Forums

Flask pandas csv upload problem

I am trying to create a Flask web app using Python 2.7 and pandas that allows the user to upload a csv file, which then gets read into a dataframe and processed. The program worked with one csv file I tried but not any of the others. The program seems to upload the files fine but throws an error message saying (in the case the name of a file is called xyz.csv) "#012IOError: File xyz.csv does not exist". Here's the relevant part of the code:

from flask import Flask, make_response, request, send_file
import pandas as pd

# Initialize the Flask application
app = Flask(__name__)

@app.route('/')
def form():
    return """
        <html>
            <body>
                <h1>YDNA Kit Grouping Program</h1>

                <form action="/main_program" method="post" enctype="multipart/form-data">
                    <input type="file" name="input_file" />
                    <input type="submit" />
                </form>
            </body>
        </html>
    """

@app.route('/main_program', methods=["POST"])
def main_program_view():

    # Input file
    file = request.files['input_file']
    if not file:
        return "No file"

    # Put input file in dataframe
    df = pd.read_csv(file.filename, encoding='cp1252')

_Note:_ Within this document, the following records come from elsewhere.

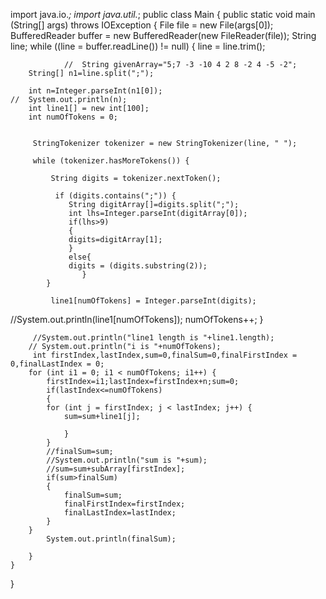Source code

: import java.io.*;
import java.util.*;
public class Main {
    public static void main (String[] args) throws IOException {
        File file = new File(args[0]);
        BufferedReader buffer = new BufferedReader(new FileReader(file));
        String line;
        while ((line = buffer.readLine()) != null) {
            line = line.trim();
            
            
            
            	//	String givenArray="5;7 -3 -10 4 2 8 -2 4 -5 -2";
		String[] n1=line.split(";");
		
		int n=Integer.parseInt(n1[0]);
	//	System.out.println(n);
		int line1[] = new int[100];
		int numOfTokens = 0;
		
		
		 StringTokenizer tokenizer = new StringTokenizer(line, " ");

         while (tokenizer.hasMoreTokens()) {

             String digits = tokenizer.nextToken();

              if (digits.contains(";")) {
            	 String digitArray[]=digits.split(";");
            	 int lhs=Integer.parseInt(digitArray[0]);
            	 if(lhs>9)
            	 {
            	 digits=digitArray[1];
            	 }
            	 else{
                 digits = (digits.substring(2));
            	 	}
            }

             line1[numOfTokens] = Integer.parseInt(digits);
//System.out.println(line1[numOfTokens]);
numOfTokens++;
         }
         
         //System.out.println("line1 length is "+line1.length);
        // System.out.println("i is "+numOfTokens);
         int firstIndex,lastIndex,sum=0,finalSum=0,finalFirstIndex = 0,finalLastIndex = 0;
 		for (int i1 = 0; i1 < numOfTokens; i1++) {
 			firstIndex=i1;lastIndex=firstIndex+n;sum=0;
 			if(lastIndex<=numOfTokens)
 			{
 			for (int j = firstIndex; j < lastIndex; j++) {
 				sum=sum+line1[j];
 				
 				}
 			}
 			//finalSum=sum;
 			//System.out.println("sum is "+sum);
 			//sum=sum+subArray[firstIndex];
 			if(sum>finalSum)
 			{
 				finalSum=sum;
 				finalFirstIndex=firstIndex;
 				finalLastIndex=lastIndex;
 			}
 		}
 			System.out.println(finalSum);
 			
        }
    }
}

I think the problem may in the last line of code where file.filename is not giving the file location information that pd.read_csv needs. But I have no idea why it would work for one csv file but not another and no idea how to fix it so that it can read any uploaded csv file into the dataframe.

does this help? http://help.pythonanywhere.com/pages/NoSuchFileOrDirectory

Apparently, that is not the problem.

Now instead of: "#012IOError: File xys.csv does not exist" it says: #012IOError: File /home/chaseashley/mysite/xyz.csv does not exist

Also, now the code no longer works for the one csv file it used to work for.

Here's the rrevised code I used in relevant part:

from flask import Flask, make_response, request, send_file
import os
import pandas as pd

# Initialize the Flask application
app = Flask(__name__)

@app.route('/')
def form():
    return """
        <html>
            <body>
                <h1>YDNA Kit Grouping Program</h1>

                <form action="/main_program" method="post" enctype="multipart/form-data">
                    <input type="file" name="input_file" />
                    <input type="submit" />
                </form>
            </body>
        </html>
    """

@app.route('/main_program', methods=["POST"])
def main_program_view():

    # Input file
    file = request.files['input_file']
    if not file:
        return "No file"

    THIS_FOLDER = os.path.dirname(os.path.abspath(__file__))
    filename_path = os.path.join(THIS_FOLDER, file.filename)

    # Put input file in dataframe
    sheet = pd.read_csv(filename_path, encoding='cp1252')

Do I need to save the file before I can read it into the dataframe? Or, is the file in a temporary file and I need to get the directory that temp files are stored in using tempfile.gettempdir()?

I misread what you were trying to do, you want to read the file directly from the POST request, not save it to disk.

I'm not a flask expert, but according to the flask docs you should be able to do something like this:

sheet = pd.read_csv(file, encoding=...)

if that doesn't work, try a two-step process. first, save the file somewhere to disk, and second, use pandas to read the file from that place on disk, and use absolute paths for both. maybe something like this:

import tempfile
tempfile_path = tempfile.NamedTemporaryFile().name
file.save(path=tempfile_path)
sheet = pd.read_csf(tempfile_path)

Thanks! I had tried the first suggestion before and it hadn't worked, but the second suggestion worked great with a few minor tweaks. Here's the revised code that worked:

import tempfile
tempfile_path = tempfile.NamedTemporaryFile().name
file.save(tempfile_path)
sheet = pd.read_csv(tempfile_path)

I had misread the Flask documentation as saying that all Flask file uploads were stored in a temporary location (the path for which is returnable by tempfile.getttempdir()), but it actually says that reasonably small files are just stored in the webserver’s memory (which is presumably why my code didn't work when I tried to find specify its absolute path using .gettempdir)). I don't know if there is a way to do a pandas read_csv of the file if it is just in memory, but the express save to the tempfile worked great and made it readable by pandas read_csv.

I used flask-excel instead of this and it worked pretty well. the csv goes right into an in-memory dataframe structure AFAIK, no need for tempfiles.

Great post @chaseashley! are you able to share you full code? I'm stuck on a similar issue and it would really help! Thank you.